WORK TO BE COMPLETED:
All lines from the top of the records below through the line holding "This section gives", and only those, should be printed exactly, minus the pictures.

DATA EXTRACTS:
◆ ◆ ◆ ◆

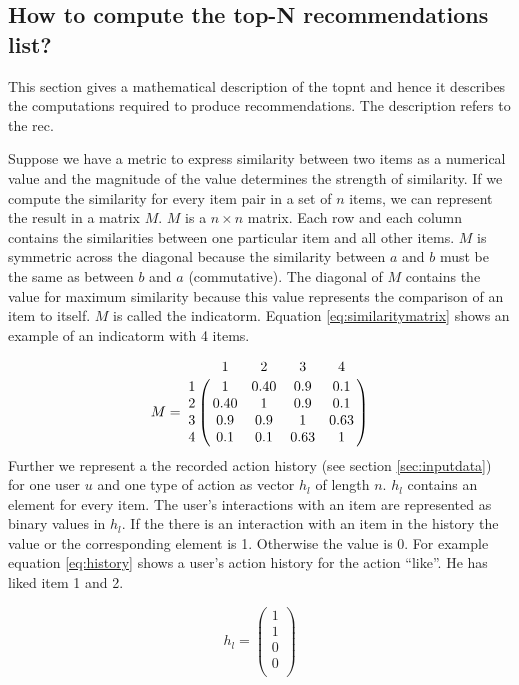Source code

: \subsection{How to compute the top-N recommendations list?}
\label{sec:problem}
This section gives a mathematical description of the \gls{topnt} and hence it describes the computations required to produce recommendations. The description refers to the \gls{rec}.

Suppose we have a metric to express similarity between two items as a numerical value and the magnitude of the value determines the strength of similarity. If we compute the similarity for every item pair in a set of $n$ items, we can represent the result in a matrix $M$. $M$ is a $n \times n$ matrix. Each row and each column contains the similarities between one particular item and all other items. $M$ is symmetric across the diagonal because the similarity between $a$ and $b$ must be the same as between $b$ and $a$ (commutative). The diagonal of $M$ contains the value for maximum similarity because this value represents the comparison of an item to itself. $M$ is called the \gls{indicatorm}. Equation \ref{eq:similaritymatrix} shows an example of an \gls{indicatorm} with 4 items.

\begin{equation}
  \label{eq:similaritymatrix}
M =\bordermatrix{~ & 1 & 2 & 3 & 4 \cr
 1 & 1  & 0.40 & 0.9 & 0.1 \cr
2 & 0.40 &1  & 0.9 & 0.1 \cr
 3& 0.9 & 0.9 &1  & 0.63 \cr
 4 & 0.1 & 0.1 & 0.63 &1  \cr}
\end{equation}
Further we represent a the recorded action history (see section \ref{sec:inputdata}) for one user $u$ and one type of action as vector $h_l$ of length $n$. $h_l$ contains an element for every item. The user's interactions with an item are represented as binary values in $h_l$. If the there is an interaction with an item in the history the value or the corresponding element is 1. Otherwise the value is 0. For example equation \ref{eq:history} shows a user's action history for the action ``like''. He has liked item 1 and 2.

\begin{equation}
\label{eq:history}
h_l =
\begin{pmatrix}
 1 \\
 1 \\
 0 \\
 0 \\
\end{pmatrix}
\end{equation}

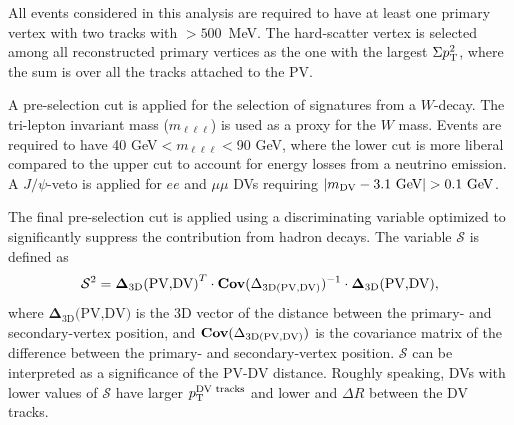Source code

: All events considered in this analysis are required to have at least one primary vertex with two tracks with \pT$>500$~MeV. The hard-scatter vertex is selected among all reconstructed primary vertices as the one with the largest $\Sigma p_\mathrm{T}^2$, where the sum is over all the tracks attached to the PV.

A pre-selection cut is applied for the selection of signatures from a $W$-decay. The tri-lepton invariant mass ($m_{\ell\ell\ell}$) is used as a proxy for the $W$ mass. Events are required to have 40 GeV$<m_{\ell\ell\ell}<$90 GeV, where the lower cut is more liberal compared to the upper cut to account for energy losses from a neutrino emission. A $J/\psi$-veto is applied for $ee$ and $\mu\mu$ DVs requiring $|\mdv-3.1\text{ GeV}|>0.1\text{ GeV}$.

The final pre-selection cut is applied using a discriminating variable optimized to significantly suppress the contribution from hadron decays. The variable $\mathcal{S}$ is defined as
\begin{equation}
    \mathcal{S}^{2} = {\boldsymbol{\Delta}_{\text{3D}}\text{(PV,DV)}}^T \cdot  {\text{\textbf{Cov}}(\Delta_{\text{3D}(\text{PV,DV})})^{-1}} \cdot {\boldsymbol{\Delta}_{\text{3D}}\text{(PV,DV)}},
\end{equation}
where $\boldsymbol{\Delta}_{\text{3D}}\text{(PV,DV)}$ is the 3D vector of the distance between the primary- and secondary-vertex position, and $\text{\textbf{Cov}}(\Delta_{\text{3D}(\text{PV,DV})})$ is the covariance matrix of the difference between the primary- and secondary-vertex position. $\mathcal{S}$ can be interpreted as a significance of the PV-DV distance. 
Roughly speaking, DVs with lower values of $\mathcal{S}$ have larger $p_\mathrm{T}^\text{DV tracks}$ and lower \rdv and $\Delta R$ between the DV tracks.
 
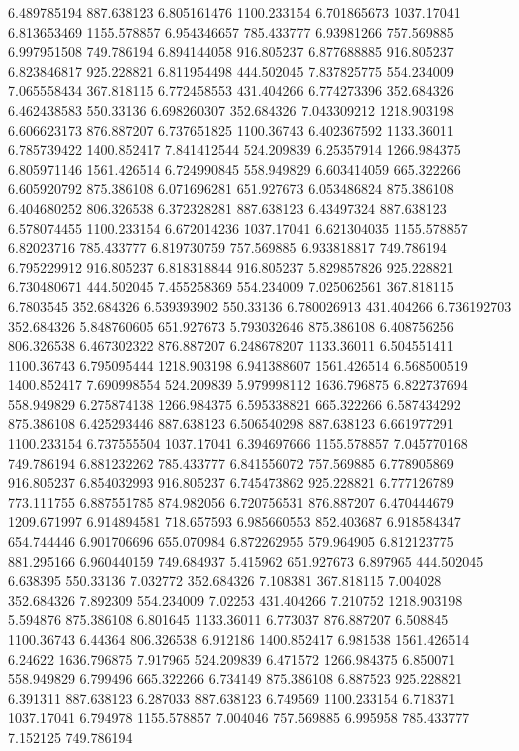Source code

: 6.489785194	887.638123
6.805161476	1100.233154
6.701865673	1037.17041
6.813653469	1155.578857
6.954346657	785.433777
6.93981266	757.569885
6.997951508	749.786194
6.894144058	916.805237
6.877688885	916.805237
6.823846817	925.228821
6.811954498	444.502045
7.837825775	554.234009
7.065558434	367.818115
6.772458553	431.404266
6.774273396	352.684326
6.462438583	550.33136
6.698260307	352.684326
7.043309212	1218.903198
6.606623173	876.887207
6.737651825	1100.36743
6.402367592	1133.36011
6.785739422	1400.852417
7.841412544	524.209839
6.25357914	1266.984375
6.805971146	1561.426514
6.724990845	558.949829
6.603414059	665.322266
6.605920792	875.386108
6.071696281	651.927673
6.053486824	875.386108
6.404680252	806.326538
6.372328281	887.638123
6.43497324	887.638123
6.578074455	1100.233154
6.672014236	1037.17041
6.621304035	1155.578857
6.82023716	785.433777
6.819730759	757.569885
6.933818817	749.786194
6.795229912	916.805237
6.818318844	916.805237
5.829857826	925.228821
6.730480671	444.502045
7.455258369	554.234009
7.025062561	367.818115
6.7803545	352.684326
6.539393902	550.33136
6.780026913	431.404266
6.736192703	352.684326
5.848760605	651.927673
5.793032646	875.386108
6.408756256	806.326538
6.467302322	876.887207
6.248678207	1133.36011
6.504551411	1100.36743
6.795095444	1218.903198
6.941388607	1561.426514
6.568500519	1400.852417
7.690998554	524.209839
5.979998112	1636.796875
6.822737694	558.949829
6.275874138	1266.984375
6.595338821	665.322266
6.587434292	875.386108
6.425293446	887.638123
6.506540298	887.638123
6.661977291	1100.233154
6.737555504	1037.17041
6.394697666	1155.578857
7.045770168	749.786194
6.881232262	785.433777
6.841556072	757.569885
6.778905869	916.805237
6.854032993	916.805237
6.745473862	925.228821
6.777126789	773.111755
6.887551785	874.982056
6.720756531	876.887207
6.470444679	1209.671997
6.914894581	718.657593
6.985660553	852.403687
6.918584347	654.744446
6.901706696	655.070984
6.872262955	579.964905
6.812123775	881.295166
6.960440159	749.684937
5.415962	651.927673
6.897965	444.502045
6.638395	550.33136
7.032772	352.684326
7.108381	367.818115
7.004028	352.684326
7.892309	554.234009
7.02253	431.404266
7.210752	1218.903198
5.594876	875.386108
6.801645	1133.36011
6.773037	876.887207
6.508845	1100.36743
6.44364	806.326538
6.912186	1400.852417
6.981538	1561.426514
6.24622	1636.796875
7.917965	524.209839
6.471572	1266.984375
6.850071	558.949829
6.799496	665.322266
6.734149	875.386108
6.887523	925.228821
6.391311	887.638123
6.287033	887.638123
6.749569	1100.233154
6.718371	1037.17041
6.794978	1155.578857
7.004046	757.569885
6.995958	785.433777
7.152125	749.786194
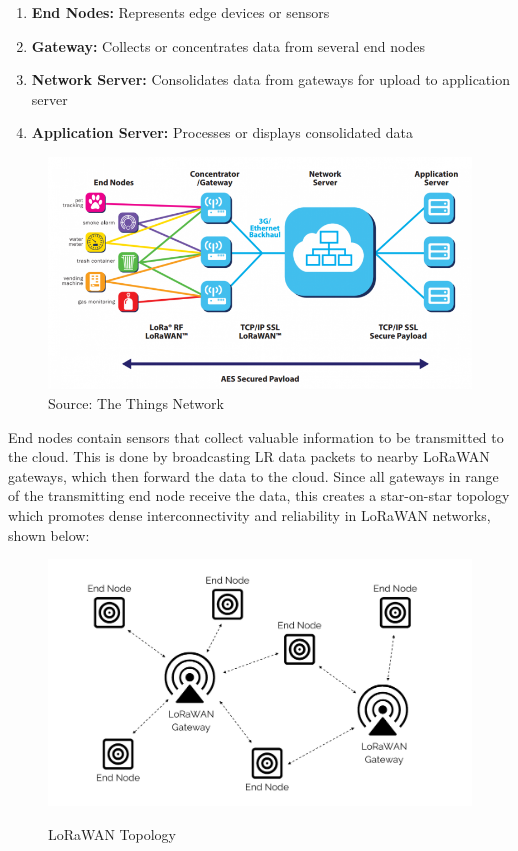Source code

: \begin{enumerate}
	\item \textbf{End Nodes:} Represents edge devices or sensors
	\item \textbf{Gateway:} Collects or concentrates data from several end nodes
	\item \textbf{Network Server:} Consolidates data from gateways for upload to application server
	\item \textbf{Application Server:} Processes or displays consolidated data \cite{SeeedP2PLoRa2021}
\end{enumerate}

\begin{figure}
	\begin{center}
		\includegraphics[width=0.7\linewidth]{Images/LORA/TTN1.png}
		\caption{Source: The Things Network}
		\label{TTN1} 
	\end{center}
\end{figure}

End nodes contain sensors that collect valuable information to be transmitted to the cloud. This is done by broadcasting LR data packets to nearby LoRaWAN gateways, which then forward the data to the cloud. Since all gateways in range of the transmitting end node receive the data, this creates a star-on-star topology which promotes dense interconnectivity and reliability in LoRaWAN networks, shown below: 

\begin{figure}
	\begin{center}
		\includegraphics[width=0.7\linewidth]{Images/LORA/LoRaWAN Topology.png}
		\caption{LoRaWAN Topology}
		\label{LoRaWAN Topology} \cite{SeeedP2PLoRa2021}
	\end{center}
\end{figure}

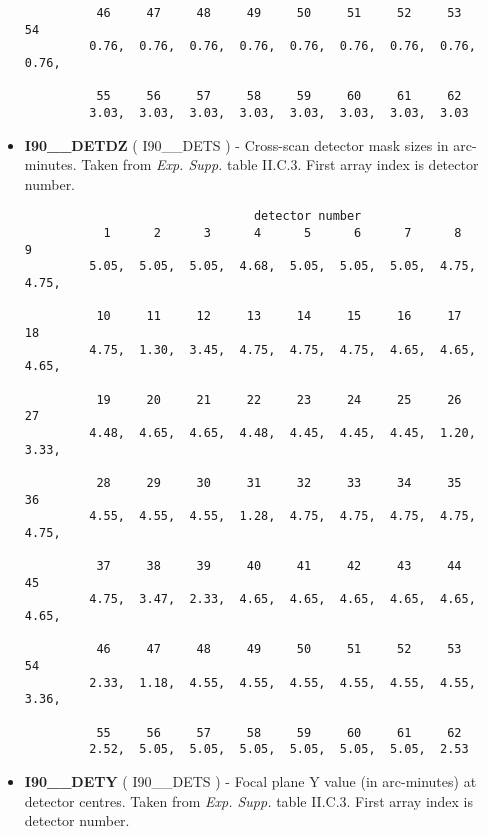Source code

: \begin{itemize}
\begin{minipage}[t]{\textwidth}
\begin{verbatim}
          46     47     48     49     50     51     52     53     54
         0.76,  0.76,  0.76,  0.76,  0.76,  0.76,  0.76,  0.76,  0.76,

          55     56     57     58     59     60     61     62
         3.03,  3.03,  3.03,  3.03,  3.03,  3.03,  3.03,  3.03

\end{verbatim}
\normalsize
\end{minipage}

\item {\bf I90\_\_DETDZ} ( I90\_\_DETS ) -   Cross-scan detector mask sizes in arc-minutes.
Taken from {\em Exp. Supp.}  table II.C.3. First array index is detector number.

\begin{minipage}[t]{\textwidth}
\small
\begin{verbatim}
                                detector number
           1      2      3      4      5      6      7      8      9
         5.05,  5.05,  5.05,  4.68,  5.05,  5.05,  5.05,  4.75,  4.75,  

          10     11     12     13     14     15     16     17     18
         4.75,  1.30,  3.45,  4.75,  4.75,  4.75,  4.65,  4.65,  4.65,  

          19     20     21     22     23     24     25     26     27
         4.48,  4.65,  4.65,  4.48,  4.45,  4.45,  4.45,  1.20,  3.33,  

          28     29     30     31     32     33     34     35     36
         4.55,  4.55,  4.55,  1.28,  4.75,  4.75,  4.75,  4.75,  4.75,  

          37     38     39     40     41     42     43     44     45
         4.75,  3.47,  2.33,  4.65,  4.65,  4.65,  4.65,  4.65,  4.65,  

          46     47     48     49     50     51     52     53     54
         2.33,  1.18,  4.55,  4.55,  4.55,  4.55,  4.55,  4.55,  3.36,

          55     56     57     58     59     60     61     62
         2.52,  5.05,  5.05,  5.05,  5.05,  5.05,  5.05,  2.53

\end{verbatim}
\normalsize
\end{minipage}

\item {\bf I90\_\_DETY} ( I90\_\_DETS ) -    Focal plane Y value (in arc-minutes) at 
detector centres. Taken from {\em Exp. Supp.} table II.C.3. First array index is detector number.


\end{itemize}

◆ ◆ ◆ ◆

ANSWER BELOW:
Source code

: \subsection{How to compute the top-N recommendations list?}
\label{sec:problem}
This section gives a mathematical description of the \gls{topnt} and hence it describes the computations required to produce recommendations. The description refers to the \gls{rec}.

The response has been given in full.